Beaux et espiègles, Dave Lood et Melrose Spakes, depuis l’enfance, étaient l’un pour l’autre le meilleur ami. Leur principale occupation consistait à tirer le maximum de volupté de tout ce qu’ils pouvaient entreprendre ou ressentir. Ils évoluaient dans une totale confiance réciproque, ravis de s’assurer que le partage continu de leur amitié, loin de diminuer l’imprévu de leurs jours, exacerbait au contraire la jouissance prise à l’écoulement de la vie. Cela confortait chacun d’eux dans sa beauté propre et dans le mordant de son intelligence, lui faisant aimer le destin presque jusqu’à la folie.
Depuis quelques années, la prime adolescence, ils s’échangeaient les partenaires amoureuses. Melrose Spakes ne pouvait pas désirer vraiment une femme si elle n’était pas aimée charnellement aussi par Dave Lood, et réciproquement. Tout s’était toujours très bien passé, de façon naturelle, comme ils l’avaient espéré, sans même avoir à intervenir directement. Car, bien que différents, ils étaient tous deux d’un grand charme, le côté plus nostalgique et tendre du blond Dave, sensuel et réservé, aux yeux gris, s’équilibrant merveilleusement avec l’audace joyeuse, le regard bleu pétillant, le sex-appeal de Melrose. Feu Elisson fut la seule à n’avoir pas voulu aimer le deuxième ami aussi. Ce fut elle qui dérégla tout, provoquant malgré eux la rupture de leur pacte. Elle avait même exigé la séparation des deux individus, ce qui les avait bouleversés. Pourtant, malgré des bouderies fréquentes, ils s’étaient bien amusés tous les trois. Et maintenant qu’elle venait de mourir, ils se retrouvaient comme des veufs inconsolables. C’est pourquoi un médecin bien renseigné leur avait indiqué l’adresse de la Maison Ernest, avec une mention spéciale pour Arabelle, dite la « putain de la mort ».

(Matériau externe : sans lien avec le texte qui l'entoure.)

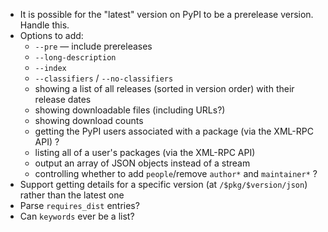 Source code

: - It is possible for the "latest" version on PyPI to be a prerelease version.
  Handle this.
- Options to add:
    - `--pre` — include prereleases
    - `--long-description`
    - `--index`
    - `--classifiers` / `--no-classifiers`
    - showing a list of all releases (sorted in version order) with their
      release dates
    - showing downloadable files (including URLs?)
    - showing download counts
    - getting the PyPI users associated with a package (via the XML-RPC API) ?
    - listing all of a user's packages (via the XML-RPC API)
    - output an array of JSON objects instead of a stream
    - controlling whether to add `people`/remove `author*` and `maintainer*` ?
- Support getting details for a specific version (at `/$pkg/$version/json`)
  rather than the latest one
- Parse `requires_dist` entries?
- Can `keywords` ever be a list?
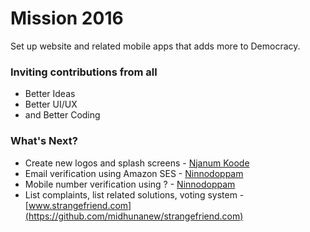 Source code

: # Mission 2016 #

Set up website and related mobile apps that adds more to Democracy.

### Inviting contributions from all ###

* Better Ideas
* Better UI/UX
* and Better Coding

### What's Next? ###

* Create new logos and splash screens - [Njanum Koode](https://github.com/midhunanew/njanumkoode)
* Email verification using Amazon SES - [Ninnodoppam](https://github.com/midhunanew/ninnodoppam)
* Mobile number verification using ? - [Ninnodoppam](https://github.com/midhunanew/ninnodoppam)
* List complaints, list related solutions, voting system - [www.strangefriend.com](https://github.com/midhunanew/strangefriend.com)
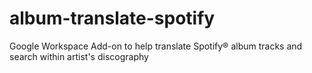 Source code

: # album-translate-spotify
Google Workspace Add-on to help translate Spotify® album tracks and search within artist's discography
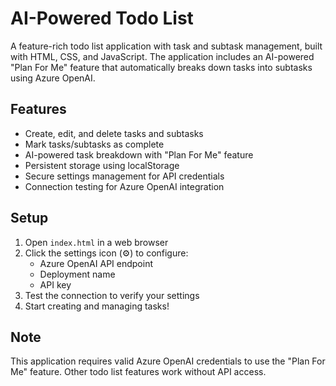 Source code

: # AI-Powered Todo List

A feature-rich todo list application with task and subtask management, built with HTML, CSS, and JavaScript. The application includes an AI-powered "Plan For Me" feature that automatically breaks down tasks into subtasks using Azure OpenAI.

## Features

- Create, edit, and delete tasks and subtasks
- Mark tasks/subtasks as complete
- AI-powered task breakdown with "Plan For Me" feature
- Persistent storage using localStorage
- Secure settings management for API credentials
- Connection testing for Azure OpenAI integration

## Setup

1. Open `index.html` in a web browser
2. Click the settings icon (⚙️) to configure:
   - Azure OpenAI API endpoint
   - Deployment name
   - API key
3. Test the connection to verify your settings
4. Start creating and managing tasks!

## Note

This application requires valid Azure OpenAI credentials to use the "Plan For Me" feature. Other todo list features work without API access. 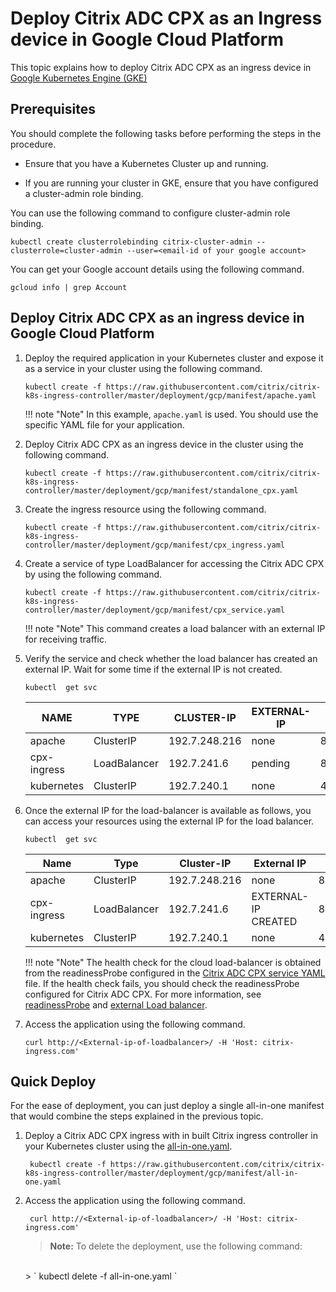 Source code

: # Deploy Citrix ADC CPX as an Ingress device in Google Cloud Platform

This topic explains how to deploy Citrix ADC CPX as an ingress device in [Google Kubernetes Engine (GKE)](https://cloud.google.com/kubernetes-engine/)

## Prerequisites

You should complete the following tasks before performing the steps in the procedure.

-  Ensure that you have a Kubernetes Cluster up and running.

-  If you are running your cluster in GKE, ensure that you have configured a cluster-admin role binding.

You can use the following command to configure cluster-admin role binding.

    kubectl create clusterrolebinding citrix-cluster-admin --clusterrole=cluster-admin --user=<email-id of your google account>

You can get your Google account details using the following command.

    gcloud info | grep Account

## Deploy Citrix ADC CPX as an ingress device in Google Cloud Platform

1.  Deploy the required application in your Kubernetes cluster and expose it as a service in your cluster using the following command.

        kubectl create -f https://raw.githubusercontent.com/citrix/citrix-k8s-ingress-controller/master/deployment/gcp/manifest/apache.yaml
  
    !!! note "Note"
        In this example, ``apache.yaml`` is used. You should use the specific YAML file for your application.

1.  Deploy Citrix ADC CPX as an ingress device in the cluster using the following command.

        kubectl create -f https://raw.githubusercontent.com/citrix/citrix-k8s-ingress-controller/master/deployment/gcp/manifest/standalone_cpx.yaml

1.  Create the ingress resource using the following command.

        kubectl create -f https://raw.githubusercontent.com/citrix/citrix-k8s-ingress-controller/master/deployment/gcp/manifest/cpx_ingress.yaml

1.  Create a service of type LoadBalancer for accessing the Citrix ADC CPX by using the following command.

        kubectl create -f https://raw.githubusercontent.com/citrix/citrix-k8s-ingress-controller/master/deployment/gcp/manifest/cpx_service.yaml

    !!! note "Note"
        This command creates a load balancer with an external IP for receiving traffic.

1.  Verify the service and check whether the load balancer has created an external IP. Wait for some time if the external IP is not created.

        kubectl  get svc

    |NAME | TYPE | CLUSTER-IP | EXTERNAL-IP | PORT(S) | AGE |
    | --- | ---| ----| ----| ----| ----|
    |apache | ClusterIP |192.7.248.216 |none |  80/TCP | 2m |
    |cpx-ingress |LoadBalancer | 192.7.241.6 |  pending | 80:32258/TCP,443:32084/TCP | 2m|
    |kubernetes |ClusterIP |192.7.240.1 |none | 443/TCP | 22h|

1.  Once the external IP for the load-balancer is available as follows, you can access your resources using the external IP for the load balancer.

        kubectl  get svc

    |Name | Type | Cluster-IP | External IP| Port(s) | Age |
    |-----| -----| -------| -----| -----| ----|
    |apache| ClusterIP|192.7.248.216|none|80/TCP |3m|
    |cpx-ingress|LoadBalancer|192.7.241.6|EXTERNAL-IP CREATED|80:32258/TCP,443:32084/TCP|3m|
    |kubernetes| ClusterIP| 192.7.240.1|none|443/TCP|22h|`

    !!! note "Note"
        The health check for the cloud load-balancer is obtained from the readinessProbe configured in the [Citrix ADC CPX service YAML](https://github.com/citrix/citrix-k8s-ingress-controller/blob/master/deployment/azure/manifest/cpx_service.yaml) file. If the health check fails, you should check the readinessProbe configured for Citrix ADC CPX.
        For more information, see [readinessProbe](https://kubernetes.io/docs/tasks/configure-pod-container/configure-liveness-readiness-probes/#define-readiness-probes) and [external Load balancer](https://kubernetes.io/docs/tasks/access-application-cluster/create-external-load-balancer/).

1.  Access the application using the following command.

        curl http://<External-ip-of-loadbalancer>/ -H 'Host: citrix-ingress.com'

## Quick Deploy

For the ease of deployment, you can just deploy a single all-in-one manifest that would combine the steps explained in the previous topic.


1. Deploy a Citrix ADC CPX ingress with in built Citrix ingress controller in your Kubernetes cluster using the [all-in-one.yaml](https://github.com/citrix/citrix-k8s-ingress-controller/blob/master/deployment/gcp/manifest/all-in-one.yaml).

        kubectl create -f https://raw.githubusercontent.com/citrix/citrix-k8s-ingress-controller/master/deployment/gcp/manifest/all-in-one.yaml

2. Access the application using the following command.

        curl http://<External-ip-of-loadbalancer>/ -H 'Host: citrix-ingress.com'

    >**Note:**
    >To delete the deployment, use the following command:
    </br>
    > ` kubectl delete -f all-in-one.yaml `
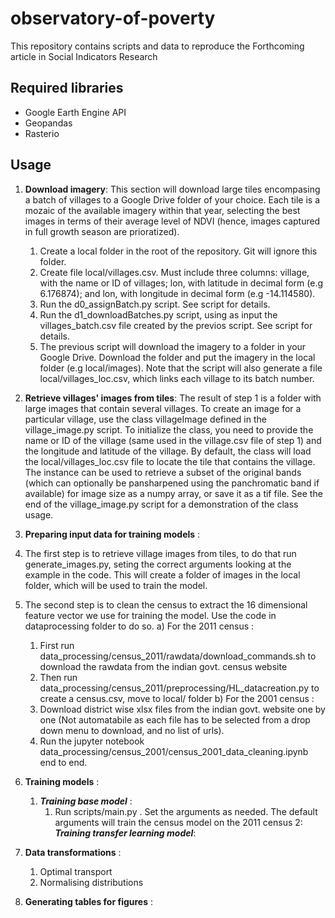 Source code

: # observatory-of-poverty
This repository contains scripts and data to reproduce the Forthcoming article in Social Indicators Research
## Required libraries
* Google Earth Engine API
* Geopandas
* Rasterio

## Usage

1. **Download imagery**: This section will download large tiles encompasing a batch of villages to a Google Drive folder of your choice. Each tile is a mozaic of the available imagery within that year, selecting the best images in terms of their average level of NDVI (hence, images captured in full growth season are prioratized).
    1. Create a local folder in the root of the repository. Git will ignore this folder.
    2. Create file local/villages.csv. Must include three columns: village, with the name or ID of villages; lon, with latitude in decimal form (e.g 6.176874); and lon, with longitude in decimal form (e.g -14.114580).
    3. Run the d0_assignBatch.py script. See script for details.
    4. Run the d1_downloadBatches.py script, using as input the villages_batch.csv file created by the previos script. See script for details.
    5. The previous script will download the imagery to a folder in your Google Drive. Download the folder and put the imagery in the local folder (e.g local/images). Note that the script will also generate a file local/villages_loc.csv, which links each village to its batch number.

2. **Retrieve villages' images from tiles**: The result of step 1 is a folder with large images that contain several villages. To create an image for a particular village, use the class villageImage defined in the village_image.py script. To initialize the class, you need to provide the name or ID of the village (same used in the village.csv file of step 1) and the longitude and latitude of the village. By default, the class will load the local/villages_loc.csv file to locate the tile that contains the village. The instance can be used to retrieve a subset of the original bands (which can optionally be pansharpened using the panchromatic band if available) for image size as a numpy array, or save it as a tif file. See the end of the village_image.py script for a demonstration of the class usage.

3. **Preparing input data for training models** :
1. The first step is to retrieve village images from tiles, to do that run generate_images.py, seting the correct arguments looking at the example in the code. This will create a folder of images in the local folder, which will be used to train the model.
2. The second step is to clean the census to extract the 16 dimensional feature vector we use for training the model. Use the code in dataprocessing folder to do so.
a) For the 2011 census :
    1. First run data_processing/census_2011/rawdata/download_commands.sh to download the rawdata from the indian govt. census website
    2. Then run data_processing/census_2011/preprocessing/HL_datacreation.py to create a census.csv, move to local/ folder
b) For the 2001 census :
    1. Download district wise xlsx files from the indian govt. website one by one (Not automatabile as each file has to be selected from a drop down menu to download, and no list of urls).
    2. Run the jupyter notebook data_processing/census_2001/census_2001_data_cleaning.ipynb end to end.


4. **Training models** :
    1. ***Training base model*** :
        1. Run scripts/main.py . Set the arguments as needed. The default arguments will train the census model on the 2011 census
    2: ***Training transfer learning model***:

5. **Data transformations** :
    1. Optimal transport
    2. Normalising distributions

6. **Generating tables for figures** :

Elle enfila ses tongs en lézard légèrement bleuté. Elle regarda son visage dans un petit miroir à main, ce visage marmoréen, secret de son pouvoir, sur lequel chacun, à condition d’y mettre le prix et de se rendre avec elle dans un cimetière, pouvait distinguer une dernière fois la face de son mort. Un long frémissement d’orgueil et d’exaltation parcourut ses joues très lisses et toujours si calmes. Nul ne pouvait lui disputer son pouvoir. Personne n’avait été capable de comprendre comment elle s’y prenait pour obtenir cet énigmatique et précieux résultat. Personne ne parviendrait à lui voler la clef de son secret qu’elle-même ne s’expliquait pas. Elle jeta le miroir dans le sac à main qu’elle referma d’un coup sec en souriant. Puis elle sortit sans bruit de la demeure après avoir embrassé sur les deux joues l’attentif M. Ernest qui ne la laissa partir qu’après lui avoir transmis ses ultimes recommandations.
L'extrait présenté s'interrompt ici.